[Saved entries]
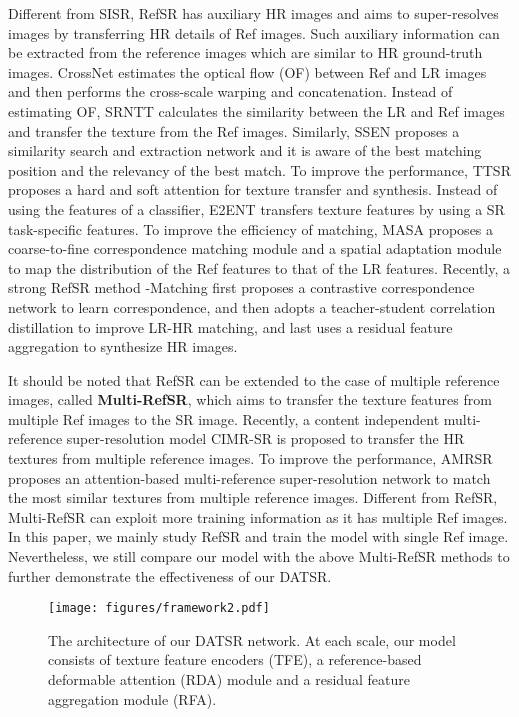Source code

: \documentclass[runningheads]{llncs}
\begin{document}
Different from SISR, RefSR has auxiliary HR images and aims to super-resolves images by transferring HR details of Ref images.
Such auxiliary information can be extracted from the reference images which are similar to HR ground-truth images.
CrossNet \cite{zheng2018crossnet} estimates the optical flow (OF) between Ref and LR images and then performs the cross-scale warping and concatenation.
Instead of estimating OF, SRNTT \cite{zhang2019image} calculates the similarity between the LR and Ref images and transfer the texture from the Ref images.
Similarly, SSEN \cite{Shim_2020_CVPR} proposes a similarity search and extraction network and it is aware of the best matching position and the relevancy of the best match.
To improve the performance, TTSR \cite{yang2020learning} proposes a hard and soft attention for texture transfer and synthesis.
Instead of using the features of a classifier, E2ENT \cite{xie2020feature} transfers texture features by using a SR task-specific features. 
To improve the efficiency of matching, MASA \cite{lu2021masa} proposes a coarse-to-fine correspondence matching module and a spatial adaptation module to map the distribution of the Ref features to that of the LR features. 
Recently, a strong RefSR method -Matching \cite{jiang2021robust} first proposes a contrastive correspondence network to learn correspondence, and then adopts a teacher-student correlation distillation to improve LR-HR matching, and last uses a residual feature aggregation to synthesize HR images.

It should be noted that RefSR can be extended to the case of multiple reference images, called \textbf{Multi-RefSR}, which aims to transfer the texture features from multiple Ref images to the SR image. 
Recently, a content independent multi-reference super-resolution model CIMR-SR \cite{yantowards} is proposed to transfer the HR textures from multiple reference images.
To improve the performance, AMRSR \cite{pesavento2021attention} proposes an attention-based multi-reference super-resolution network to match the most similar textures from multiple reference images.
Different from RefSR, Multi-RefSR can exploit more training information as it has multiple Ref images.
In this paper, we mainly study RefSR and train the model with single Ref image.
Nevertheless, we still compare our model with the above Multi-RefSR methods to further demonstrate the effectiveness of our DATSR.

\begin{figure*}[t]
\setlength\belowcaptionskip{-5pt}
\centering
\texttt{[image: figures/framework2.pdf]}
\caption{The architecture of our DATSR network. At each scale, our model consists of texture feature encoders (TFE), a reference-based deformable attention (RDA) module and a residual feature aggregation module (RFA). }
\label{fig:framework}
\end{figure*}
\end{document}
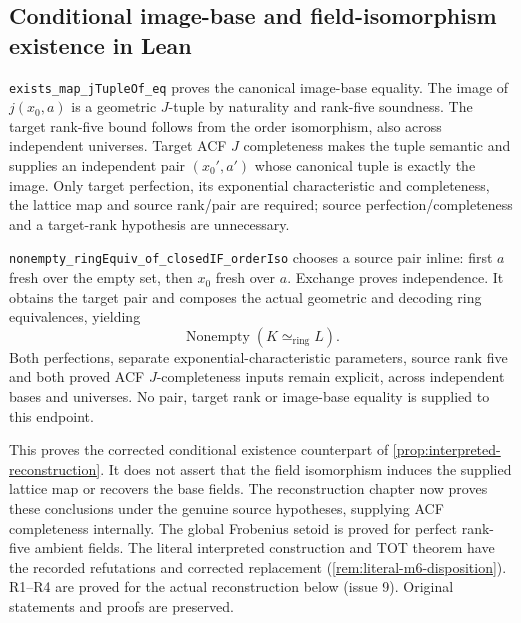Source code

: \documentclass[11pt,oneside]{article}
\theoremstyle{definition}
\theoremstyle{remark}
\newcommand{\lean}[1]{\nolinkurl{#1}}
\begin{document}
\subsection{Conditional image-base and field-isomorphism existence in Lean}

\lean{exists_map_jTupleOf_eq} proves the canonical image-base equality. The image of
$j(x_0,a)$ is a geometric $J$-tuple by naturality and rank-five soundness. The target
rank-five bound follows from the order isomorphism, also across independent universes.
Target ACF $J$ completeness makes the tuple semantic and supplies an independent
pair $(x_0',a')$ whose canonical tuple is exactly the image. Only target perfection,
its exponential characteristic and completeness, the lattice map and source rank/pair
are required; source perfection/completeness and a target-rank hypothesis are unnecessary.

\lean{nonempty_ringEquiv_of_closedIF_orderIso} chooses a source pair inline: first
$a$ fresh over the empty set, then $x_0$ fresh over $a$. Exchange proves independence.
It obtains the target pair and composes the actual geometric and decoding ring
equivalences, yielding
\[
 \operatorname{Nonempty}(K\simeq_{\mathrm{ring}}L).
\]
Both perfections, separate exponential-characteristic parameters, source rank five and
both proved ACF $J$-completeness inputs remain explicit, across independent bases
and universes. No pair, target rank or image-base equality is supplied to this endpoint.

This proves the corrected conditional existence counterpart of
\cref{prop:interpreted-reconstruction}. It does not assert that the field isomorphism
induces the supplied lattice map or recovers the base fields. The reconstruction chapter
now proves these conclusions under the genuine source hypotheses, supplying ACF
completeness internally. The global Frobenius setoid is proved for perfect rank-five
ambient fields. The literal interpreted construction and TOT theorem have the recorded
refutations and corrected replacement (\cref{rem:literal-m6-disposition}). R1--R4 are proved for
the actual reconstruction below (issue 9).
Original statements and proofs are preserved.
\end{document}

* * *

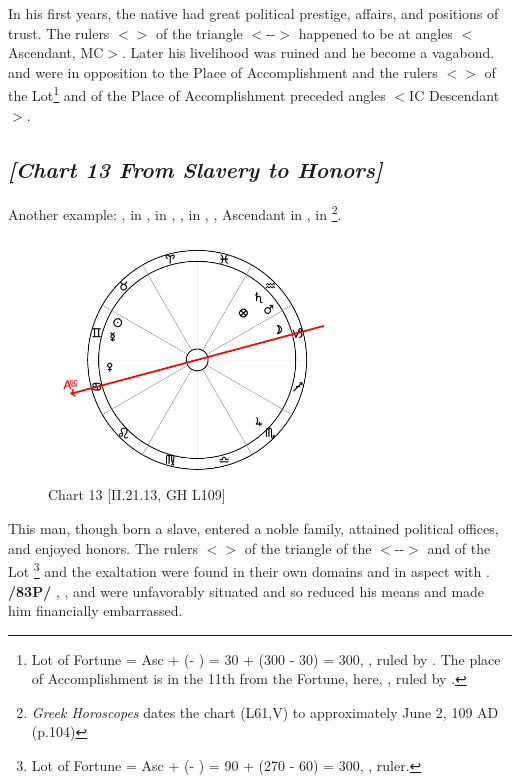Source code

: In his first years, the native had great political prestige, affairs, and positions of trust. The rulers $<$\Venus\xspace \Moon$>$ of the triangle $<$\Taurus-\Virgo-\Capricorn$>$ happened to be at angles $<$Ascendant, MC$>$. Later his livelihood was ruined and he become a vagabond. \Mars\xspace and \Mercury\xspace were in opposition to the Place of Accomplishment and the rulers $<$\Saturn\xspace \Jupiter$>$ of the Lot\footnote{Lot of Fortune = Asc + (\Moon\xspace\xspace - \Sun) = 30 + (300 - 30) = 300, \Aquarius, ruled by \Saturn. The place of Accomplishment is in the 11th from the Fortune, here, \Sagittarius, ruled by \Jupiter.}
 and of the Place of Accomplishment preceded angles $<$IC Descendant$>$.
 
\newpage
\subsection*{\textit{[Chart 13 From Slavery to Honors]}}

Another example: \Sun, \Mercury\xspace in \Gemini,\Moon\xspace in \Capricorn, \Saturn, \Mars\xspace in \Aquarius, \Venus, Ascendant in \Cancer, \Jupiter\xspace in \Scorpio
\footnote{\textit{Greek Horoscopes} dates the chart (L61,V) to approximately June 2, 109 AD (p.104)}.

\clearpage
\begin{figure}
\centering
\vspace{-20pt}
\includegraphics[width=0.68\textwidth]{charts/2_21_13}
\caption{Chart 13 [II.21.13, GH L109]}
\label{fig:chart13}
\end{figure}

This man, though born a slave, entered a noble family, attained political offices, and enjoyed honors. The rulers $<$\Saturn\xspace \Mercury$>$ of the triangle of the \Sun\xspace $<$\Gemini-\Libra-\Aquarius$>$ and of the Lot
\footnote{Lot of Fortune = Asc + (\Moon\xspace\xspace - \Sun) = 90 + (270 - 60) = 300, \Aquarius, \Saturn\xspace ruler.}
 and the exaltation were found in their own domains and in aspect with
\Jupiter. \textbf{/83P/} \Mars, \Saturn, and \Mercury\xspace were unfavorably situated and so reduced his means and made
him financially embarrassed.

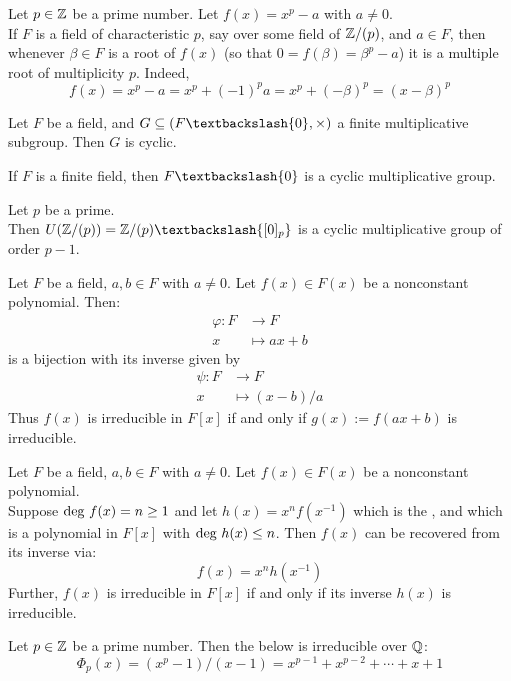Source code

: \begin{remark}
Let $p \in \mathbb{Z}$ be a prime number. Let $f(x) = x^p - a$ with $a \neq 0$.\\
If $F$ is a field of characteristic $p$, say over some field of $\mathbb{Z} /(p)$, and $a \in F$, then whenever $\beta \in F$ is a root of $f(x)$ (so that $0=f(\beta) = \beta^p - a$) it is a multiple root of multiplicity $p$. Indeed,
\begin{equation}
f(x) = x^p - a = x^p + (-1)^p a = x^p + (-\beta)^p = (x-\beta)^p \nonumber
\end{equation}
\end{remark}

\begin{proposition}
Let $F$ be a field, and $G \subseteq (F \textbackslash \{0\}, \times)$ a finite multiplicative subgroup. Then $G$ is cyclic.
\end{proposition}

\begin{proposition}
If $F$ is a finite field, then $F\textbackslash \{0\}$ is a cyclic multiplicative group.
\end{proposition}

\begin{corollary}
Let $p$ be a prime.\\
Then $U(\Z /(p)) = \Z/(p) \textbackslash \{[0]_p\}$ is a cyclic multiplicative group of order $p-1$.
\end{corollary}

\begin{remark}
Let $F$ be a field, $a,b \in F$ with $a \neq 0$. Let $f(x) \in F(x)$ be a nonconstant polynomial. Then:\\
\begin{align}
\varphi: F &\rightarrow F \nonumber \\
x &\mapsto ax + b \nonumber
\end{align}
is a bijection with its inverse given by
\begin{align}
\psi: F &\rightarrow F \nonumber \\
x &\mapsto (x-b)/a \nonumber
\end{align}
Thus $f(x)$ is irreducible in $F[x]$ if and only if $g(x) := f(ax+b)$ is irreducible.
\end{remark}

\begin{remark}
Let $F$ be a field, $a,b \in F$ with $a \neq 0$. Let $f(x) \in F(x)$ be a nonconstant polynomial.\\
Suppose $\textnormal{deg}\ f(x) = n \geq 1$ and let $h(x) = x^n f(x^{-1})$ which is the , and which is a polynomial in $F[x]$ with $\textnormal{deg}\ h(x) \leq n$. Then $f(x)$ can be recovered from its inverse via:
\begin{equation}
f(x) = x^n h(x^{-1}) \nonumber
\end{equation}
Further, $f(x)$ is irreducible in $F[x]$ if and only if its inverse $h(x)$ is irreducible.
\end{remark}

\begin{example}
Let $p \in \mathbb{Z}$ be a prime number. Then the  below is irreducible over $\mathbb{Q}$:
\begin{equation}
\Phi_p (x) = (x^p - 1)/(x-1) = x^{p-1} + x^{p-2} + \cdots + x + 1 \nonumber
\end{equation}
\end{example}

**Problem details:** The line above containing "Let $F$ be a field, and", the line containing "Let $p$ be a prime.\\", and every line between them are to be transcribed exactly; no other line is wanted.

**Output of the task:**
Let $F$ be a field, and $G \subseteq (F \textbackslash \{0\}, \times)$ a finite multiplicative subgroup. Then $G$ is cyclic.
\end{proposition}

\begin{proposition}
If $F$ is a finite field, then $F\textbackslash \{0\}$ is a cyclic multiplicative group.
\end{proposition}

\begin{corollary}
Let $p$ be a prime.\\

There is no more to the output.